Angela Matthies: Ja, auch über alle Tätigkeitsgruppen kann man eigentlich drei Dinge sagen, die immer wieder angesprochen wurden, sowohl in der Befragung als auch in den danach stattfindenden Workshops. Es ist immer die Frage Kommunikation und Partizipation. Die ist bei keinem so richtig gut ausgeprägt. Jeder hat das Gefühl, oder es ist tatsächlich so: man weiß zu wenig, man kriegt zu wenig Information und es wird zu wenig über die Dinge geredet. Das war ein Punkt. Dann ist ein großer Punkt die Digitalisierung. Natürlich. Jeder wünscht sich die digitale Hochschule. Jeder, oder nicht jeder, aber viele wissen aber auch, was dahinter hängt und haben davor auch Angst, denn sie müssen das dann auch einführen. Das bedeutet Kraft. Das bedeutet Ressourcen. Das bedeutet unter anderem Parallelarbeit. Davor hat man also auch Angst. Das ist auch so ein Punkt. Es ist nicht nur, dass die Digitalisierung gewünscht wird, sondern auch, dass man vor der Digitalisierung Respekt hat. Und, war jetzt nicht überall, aber auch so ein Punkt: Unkenntnis über die Angebote der Personalentwicklung und Weiterbildung.

Katharina Vorwerk: Gibt es eigentlich zwischen den sogenannten Tätigkeitsgruppen, von denen Sie sprachen, Unterschiede? Worüber sind zum Beispiel Professorinnen und Professoren besonders verärgert? Aber was macht sie auch glücklich an der Uni?

Angela Matthies: Die Professoren sind tatsächlich eine unserer glücklichsten Gruppen, geben eine besonders hohe Arbeitszufriedenheit an. Sie genießen die Freiheiten in der Forschung, allerdings mögen sie nicht die Arbeiten, die damit zusammenhängen, und die in den administrativen Bereich fallen. Das verstehe ich, das ist ja auch nicht originäre Aufgabe, und jeder weiß, dass die Bestimmungen und Einwerbung von Geldern immer schlimmer werden und immer komplizierter, komplexer, man muss so viel bedenken, dass man da die Hälfte der Zeit dafür aufwendet. Das spiegelt sich auch in den Umfrageergebnissen wider. Auch die Selbstbestimmtheit in der Lehre stellt eine große Ressource dar. Das gefällt also unseren Professorinnen und Professoren gut. Sie sind besonders unzufrieden mit ständigen Störungen im Arbeitsablauf und der E-Mail-Flut.

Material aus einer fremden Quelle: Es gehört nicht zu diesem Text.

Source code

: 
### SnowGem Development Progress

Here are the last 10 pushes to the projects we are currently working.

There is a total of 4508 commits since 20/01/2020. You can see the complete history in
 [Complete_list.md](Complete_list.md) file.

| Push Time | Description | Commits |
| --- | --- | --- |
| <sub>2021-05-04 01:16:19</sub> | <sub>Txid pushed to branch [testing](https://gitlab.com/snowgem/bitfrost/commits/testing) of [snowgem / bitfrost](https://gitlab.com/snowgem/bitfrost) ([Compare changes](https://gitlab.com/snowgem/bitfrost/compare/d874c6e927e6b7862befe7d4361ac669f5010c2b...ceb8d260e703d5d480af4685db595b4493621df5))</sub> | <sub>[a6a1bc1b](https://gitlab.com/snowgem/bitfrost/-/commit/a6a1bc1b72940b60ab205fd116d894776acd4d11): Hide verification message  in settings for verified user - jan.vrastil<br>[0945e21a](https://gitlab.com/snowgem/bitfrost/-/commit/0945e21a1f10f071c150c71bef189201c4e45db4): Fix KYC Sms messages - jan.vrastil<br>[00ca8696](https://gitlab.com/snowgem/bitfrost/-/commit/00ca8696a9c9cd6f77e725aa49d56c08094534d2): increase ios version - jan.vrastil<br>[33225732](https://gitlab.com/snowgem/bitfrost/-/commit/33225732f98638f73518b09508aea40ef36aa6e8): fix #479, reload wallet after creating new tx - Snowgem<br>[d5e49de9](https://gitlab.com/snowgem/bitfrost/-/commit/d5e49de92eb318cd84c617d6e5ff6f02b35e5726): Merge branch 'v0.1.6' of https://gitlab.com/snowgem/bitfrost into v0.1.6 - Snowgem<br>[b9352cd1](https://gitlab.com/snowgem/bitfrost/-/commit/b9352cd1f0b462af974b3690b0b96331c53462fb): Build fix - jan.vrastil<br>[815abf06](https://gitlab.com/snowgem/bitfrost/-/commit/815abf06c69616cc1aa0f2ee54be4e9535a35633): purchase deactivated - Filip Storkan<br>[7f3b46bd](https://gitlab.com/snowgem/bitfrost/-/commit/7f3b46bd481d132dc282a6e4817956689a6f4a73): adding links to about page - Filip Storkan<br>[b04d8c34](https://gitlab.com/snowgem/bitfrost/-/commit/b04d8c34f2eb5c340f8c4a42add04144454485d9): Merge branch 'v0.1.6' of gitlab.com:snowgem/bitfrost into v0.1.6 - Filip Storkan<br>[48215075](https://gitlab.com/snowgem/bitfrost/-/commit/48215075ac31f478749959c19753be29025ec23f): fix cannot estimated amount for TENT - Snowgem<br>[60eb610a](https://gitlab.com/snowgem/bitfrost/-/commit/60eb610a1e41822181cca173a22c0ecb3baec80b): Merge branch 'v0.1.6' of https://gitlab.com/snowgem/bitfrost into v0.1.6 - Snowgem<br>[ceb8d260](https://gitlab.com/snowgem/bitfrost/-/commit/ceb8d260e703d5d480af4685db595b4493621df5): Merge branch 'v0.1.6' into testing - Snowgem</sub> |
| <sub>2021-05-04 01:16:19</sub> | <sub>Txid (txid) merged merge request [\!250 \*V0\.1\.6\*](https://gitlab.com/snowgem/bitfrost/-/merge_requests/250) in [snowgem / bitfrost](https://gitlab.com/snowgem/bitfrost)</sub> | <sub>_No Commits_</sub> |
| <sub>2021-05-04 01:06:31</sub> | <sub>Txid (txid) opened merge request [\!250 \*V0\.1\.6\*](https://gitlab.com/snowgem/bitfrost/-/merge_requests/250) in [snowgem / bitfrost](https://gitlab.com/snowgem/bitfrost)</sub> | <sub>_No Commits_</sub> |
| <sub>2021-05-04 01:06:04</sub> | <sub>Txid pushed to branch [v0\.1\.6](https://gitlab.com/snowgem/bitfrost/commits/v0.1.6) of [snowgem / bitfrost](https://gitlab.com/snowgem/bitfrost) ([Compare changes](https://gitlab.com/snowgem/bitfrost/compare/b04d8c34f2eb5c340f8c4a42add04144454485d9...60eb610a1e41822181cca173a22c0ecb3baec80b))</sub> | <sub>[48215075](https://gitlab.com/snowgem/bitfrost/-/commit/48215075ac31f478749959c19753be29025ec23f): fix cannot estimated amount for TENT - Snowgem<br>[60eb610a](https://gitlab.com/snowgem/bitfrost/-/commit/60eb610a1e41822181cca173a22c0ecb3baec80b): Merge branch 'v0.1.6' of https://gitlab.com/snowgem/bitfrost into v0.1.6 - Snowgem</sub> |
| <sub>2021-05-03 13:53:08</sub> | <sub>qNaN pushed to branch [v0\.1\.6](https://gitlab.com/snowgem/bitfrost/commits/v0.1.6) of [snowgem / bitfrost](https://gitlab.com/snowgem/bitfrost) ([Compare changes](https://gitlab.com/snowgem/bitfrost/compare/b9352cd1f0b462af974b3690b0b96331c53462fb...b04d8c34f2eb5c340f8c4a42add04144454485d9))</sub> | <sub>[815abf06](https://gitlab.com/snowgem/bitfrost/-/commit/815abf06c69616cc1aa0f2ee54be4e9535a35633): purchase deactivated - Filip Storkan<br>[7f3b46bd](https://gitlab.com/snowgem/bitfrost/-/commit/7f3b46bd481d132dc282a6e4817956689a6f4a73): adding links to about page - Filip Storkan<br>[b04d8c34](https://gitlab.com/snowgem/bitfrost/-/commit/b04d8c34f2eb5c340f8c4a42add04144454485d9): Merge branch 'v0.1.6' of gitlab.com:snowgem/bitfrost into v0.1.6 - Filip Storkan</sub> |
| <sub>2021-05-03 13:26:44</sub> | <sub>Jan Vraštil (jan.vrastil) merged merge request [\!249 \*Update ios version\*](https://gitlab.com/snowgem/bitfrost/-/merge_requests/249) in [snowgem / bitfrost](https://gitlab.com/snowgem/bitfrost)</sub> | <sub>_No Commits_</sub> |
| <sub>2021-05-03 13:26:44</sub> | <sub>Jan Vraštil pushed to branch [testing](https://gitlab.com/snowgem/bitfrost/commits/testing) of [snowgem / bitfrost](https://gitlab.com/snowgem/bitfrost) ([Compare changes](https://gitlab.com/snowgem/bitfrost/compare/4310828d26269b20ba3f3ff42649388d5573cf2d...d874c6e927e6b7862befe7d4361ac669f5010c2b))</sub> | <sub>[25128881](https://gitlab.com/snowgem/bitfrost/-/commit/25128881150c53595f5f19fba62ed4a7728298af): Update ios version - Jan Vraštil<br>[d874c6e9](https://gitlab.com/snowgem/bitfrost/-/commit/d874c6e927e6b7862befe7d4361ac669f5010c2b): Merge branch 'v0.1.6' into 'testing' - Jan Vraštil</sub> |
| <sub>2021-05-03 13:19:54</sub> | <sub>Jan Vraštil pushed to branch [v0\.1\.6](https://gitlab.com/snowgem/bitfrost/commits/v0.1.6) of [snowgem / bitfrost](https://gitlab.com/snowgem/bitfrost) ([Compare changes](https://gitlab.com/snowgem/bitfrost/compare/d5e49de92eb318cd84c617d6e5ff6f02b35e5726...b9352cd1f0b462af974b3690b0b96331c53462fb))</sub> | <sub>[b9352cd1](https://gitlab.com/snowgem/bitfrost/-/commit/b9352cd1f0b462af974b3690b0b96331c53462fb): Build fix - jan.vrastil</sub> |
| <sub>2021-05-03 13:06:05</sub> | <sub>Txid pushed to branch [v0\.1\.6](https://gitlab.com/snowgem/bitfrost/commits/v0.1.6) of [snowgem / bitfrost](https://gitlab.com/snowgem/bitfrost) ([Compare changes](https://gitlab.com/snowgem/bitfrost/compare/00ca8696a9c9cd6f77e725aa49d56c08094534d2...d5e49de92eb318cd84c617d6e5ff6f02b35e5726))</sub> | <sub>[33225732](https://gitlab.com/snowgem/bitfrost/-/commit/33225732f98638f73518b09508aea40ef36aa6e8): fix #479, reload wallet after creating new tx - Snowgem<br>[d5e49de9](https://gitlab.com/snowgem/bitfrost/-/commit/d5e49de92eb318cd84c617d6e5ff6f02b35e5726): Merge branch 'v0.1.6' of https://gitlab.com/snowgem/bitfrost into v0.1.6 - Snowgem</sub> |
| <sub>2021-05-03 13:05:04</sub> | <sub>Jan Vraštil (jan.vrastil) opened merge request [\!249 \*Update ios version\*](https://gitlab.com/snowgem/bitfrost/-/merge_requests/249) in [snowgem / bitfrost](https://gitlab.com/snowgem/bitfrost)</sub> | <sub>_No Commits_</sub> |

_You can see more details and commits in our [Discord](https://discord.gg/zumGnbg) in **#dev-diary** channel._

Katharina Vorwerk: Aber ohne E-Mails eben auch keine Kommunikation.

Angela Matthies: Ohne E-Mails keine Kommunikation. Und die Frage ist eben, wie man Kommunikation auch in so einer Gruppe, die wirklich durch viele Dinge stark belastet ist, wie man die strukturiert. Ist ein anderes Feld, aber bewegt uns schon lange. Aber seitdem auch wieder.

Die motivierendsten Faktoren bei den Professoren sind Selbstverwirklichung und soziale Anerkennung. Das erfahren sie als, zumindest den Balken zufolge, schön grün und klein, wie ich vorhin schon gesagt habe, erfahren sie also in ausreichendem Maße und möchten das auch nicht ändern.

Katharina Vorwerk: Sie sprachen von grün und klein – gibt es also über die Professorinnenschaft hinaus vieles Grünes, Kleines, also Dinge, die gut laufen im Arbeitsalltag in den Fakultäten oder in der Verwaltung? Und gleich noch ‘ne Frage hinterher: Waren auch für Sie richtig überraschende Befunde dabei?

Angela Matthies: Also, was überall rauskam, auch in den Workshops, war dieses Zusammengehörigkeitsgefühl. Ich hatte ja am Anfang schon gesagt, diese Dinge, gute soziale Kontakte, das ist ja dann ein anderer Aspekt des Zusammengehörigkeitsgefühls, das kommt in allen Befragungen durch und war auch nie ein Schwerpunkt, in keiner Tätigkeitsklasse, dass man sagen müsste, oh, hier hapert’s daran. Was uns überrascht hat, war, dass es wirklich einen großen Bedarf nach innovativen Raumkonzepten gibt. Das hätten wir jetzt so von alleine nicht rausbekommen als Bedarf. Und ich war bis dahin der Meinung, dass Fakultäten das auch ziemlich gut in der Hand haben, ob sie sich Freiräume schaffen, aber offensichtlich nicht. Zeitgleich kam ja dann diese Campus-Initiative. Das war ja schon so ein bisschen vorbereitet durch die Diskussion im Senat und da passte das natürlich super zusammen, dass dieser Befund auch mit dieser Aktivität zusammenpasste. Das war ein Glücksfall, fand ich. Wir haben’s daran gemerkt, aber es ist auch die richtige Maßnahme zur richtigen Zeit gekommen.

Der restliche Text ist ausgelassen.